Effective corporate leadership will increasingly require looking beyond corporate perimeters. Just as the Australian government and its partners work to build regional cyber capacity among less-resourced states, businesses need to identify and address the less mature links in their own ecosystems. That could mean investing in co-funding joint security audits or rehearsing coordinated response plans. The point is not to dominate or compensate for partners but to pressure test and validate interdependencies and intersections. In a connected economy, one firm’s weakness becomes everyone’s exposure.
Companies need to shift from self-protection to system stewardship. Boards that focus only on compliance within their own organisations may meet regulatory expectations but still fail collectively. The stronger measure of resilience is how well an entire ecosystem can anticipate, absorb and recover from disruption. Real cyber maturity will increasingly come when companies see themselves not as isolated fortresses but as co-guardians of a shared, networked future.

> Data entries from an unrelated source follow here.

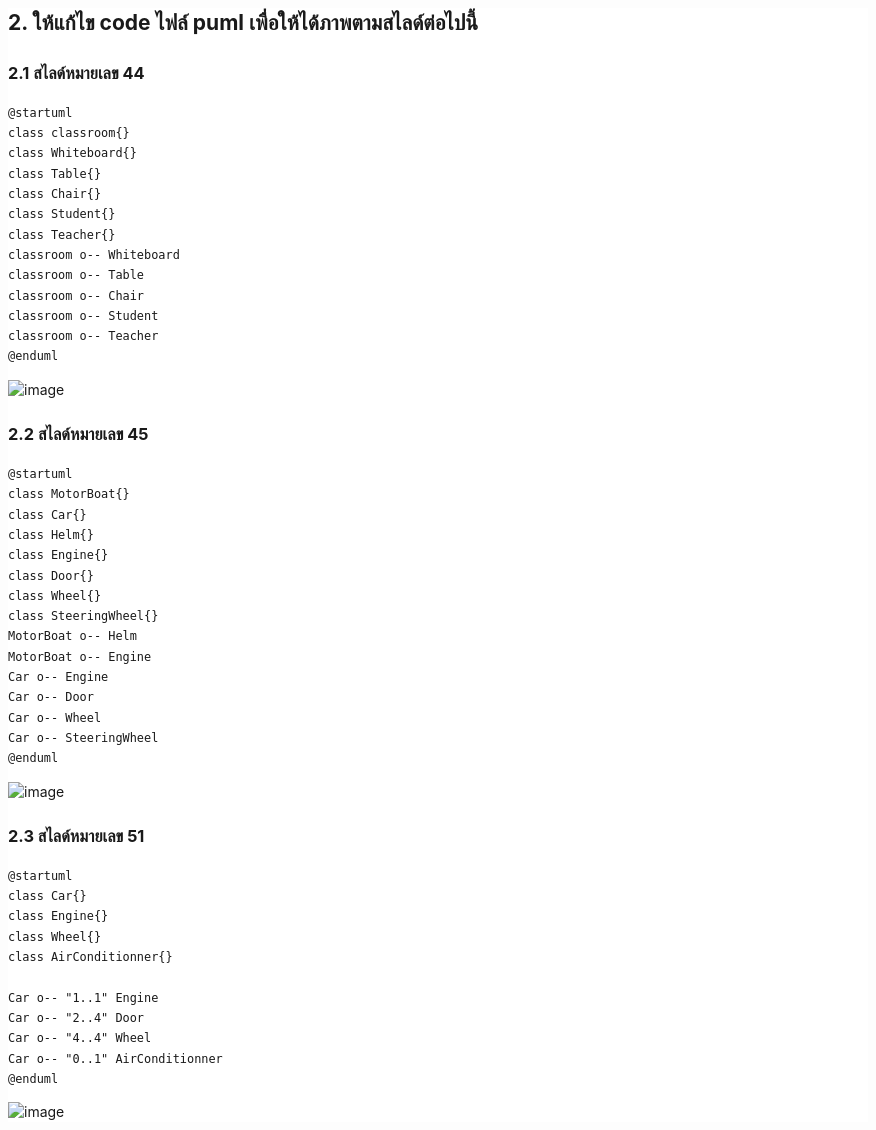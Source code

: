 ## 2. ให้แก้ไข code ไฟล์ puml เพื่อให้ได้ภาพตามสไลด์ต่อไปนี้  ##

### 2.1 สไลด์หมายเลข 44 ###

``` puml
@startuml 
class classroom{}
class Whiteboard{}
class Table{}
class Chair{}
class Student{}
class Teacher{}
classroom o-- Whiteboard
classroom o-- Table
classroom o-- Chair
classroom o-- Student
classroom o-- Teacher
@enduml 
```
![image](https://user-images.githubusercontent.com/92081884/155179645-66aa18af-8a57-4bb1-bd3a-837d10e308b1.png)


### 2.2 สไลด์หมายเลข 45 ###

``` puml
@startuml 
class MotorBoat{}
class Car{}
class Helm{}
class Engine{}
class Door{}
class Wheel{}
class SteeringWheel{}
MotorBoat o-- Helm
MotorBoat o-- Engine
Car o-- Engine
Car o-- Door
Car o-- Wheel
Car o-- SteeringWheel
@enduml 
```
![image](https://user-images.githubusercontent.com/92081884/155179927-828c4d94-d0f1-4b4f-a926-09343dbd6d5e.png)

### 2.3 สไลด์หมายเลข 51 ###

``` puml
@startuml 
class Car{}
class Engine{}
class Wheel{}
class AirConditionner{}

Car o-- "1..1" Engine
Car o-- "2..4" Door
Car o-- "4..4" Wheel
Car o-- "0..1" AirConditionner
@enduml  
```
![image](https://user-images.githubusercontent.com/92081884/155180026-981007ee-704a-4665-92a5-ab187fd903ce.png)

That requires a greater focus on supply-chain governance. Contracts should embed security-by-design principles, require regular penetration testing and enforce strict breach-notification timelines. Liability clauses should link security outcomes to commercial consequences, making cyber negligence as serious as financial mismanagement.
But even with the best defences, failures will occur. So critical sectors such as aviation should also rehearse for cyber disruption with the same seriousness as they prepare for fire or terrorism. Regular red-team exercises and cyber-physical wargames involving internal stakeholders as well as third-party suppliers and government agencies are increasingly vital to uncover hidden dependencies and weak contingency plans. This isn’t simply about adding regulation or stacking new mandates; it’s about embedding realistic manual fallback procedures.
When Collins Aerospace systems went down, airports reverted to paper boarding passes and handwritten baggage tags. It kept operations limping along, but only just. The objective should be graceful degradation, not collapse.
It also underscores the role of Australia’s National Cyber Security Coordinator as a convenor and enabler of cross-sector resilience. The coordinator’s mandate is statutory, but it deliberately doesn’t hold coercive powers. Rather, it is designed to weave together government, industry and regulators in crisis planning and response. Its value lies in leading national risk planning and preparedness: running scenario exercises and building resilience with industry, stress-testing infrastructure and supply chains, and ensuring that responses are rehearsed and fast.
In an age where one supplier’s misstep can expose millions of customers or ground flights across continents, narrow compliance is no longer enough. Aviation, and indeed all sectors across the economy, need a new operating model built on extended assurance, shared responsibility and resilience beyond corporate boundaries. The lesson from Qantas and Collins Aerospace is that cyber resilience is not an IT issue; it’s a leadership imperative. Cyber resilience is leadership, not compliance.